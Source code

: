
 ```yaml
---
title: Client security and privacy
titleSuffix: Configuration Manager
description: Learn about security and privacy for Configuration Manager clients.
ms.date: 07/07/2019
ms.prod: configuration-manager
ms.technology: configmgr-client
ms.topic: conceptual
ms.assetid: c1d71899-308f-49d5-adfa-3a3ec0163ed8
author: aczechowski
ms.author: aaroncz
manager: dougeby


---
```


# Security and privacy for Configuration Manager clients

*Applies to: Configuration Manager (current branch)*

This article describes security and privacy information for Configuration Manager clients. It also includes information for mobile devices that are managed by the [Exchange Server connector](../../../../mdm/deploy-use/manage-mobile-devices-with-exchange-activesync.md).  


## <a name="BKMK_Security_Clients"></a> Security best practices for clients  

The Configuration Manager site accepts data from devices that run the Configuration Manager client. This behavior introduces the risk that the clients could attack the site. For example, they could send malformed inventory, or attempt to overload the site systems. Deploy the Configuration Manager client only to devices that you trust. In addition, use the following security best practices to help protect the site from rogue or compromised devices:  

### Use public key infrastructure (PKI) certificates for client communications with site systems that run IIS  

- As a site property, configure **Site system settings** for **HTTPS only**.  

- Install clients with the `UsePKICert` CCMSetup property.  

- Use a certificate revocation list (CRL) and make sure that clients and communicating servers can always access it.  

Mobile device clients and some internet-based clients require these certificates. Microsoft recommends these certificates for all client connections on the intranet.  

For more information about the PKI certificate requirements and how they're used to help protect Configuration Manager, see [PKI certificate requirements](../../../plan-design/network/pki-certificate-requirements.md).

★ ★ ★ ★

### WHAT IS EXPECTED
Some lines above may hold the word "practices"; say how many do, giving nothing besides the number.

### COMPLETED TASK
2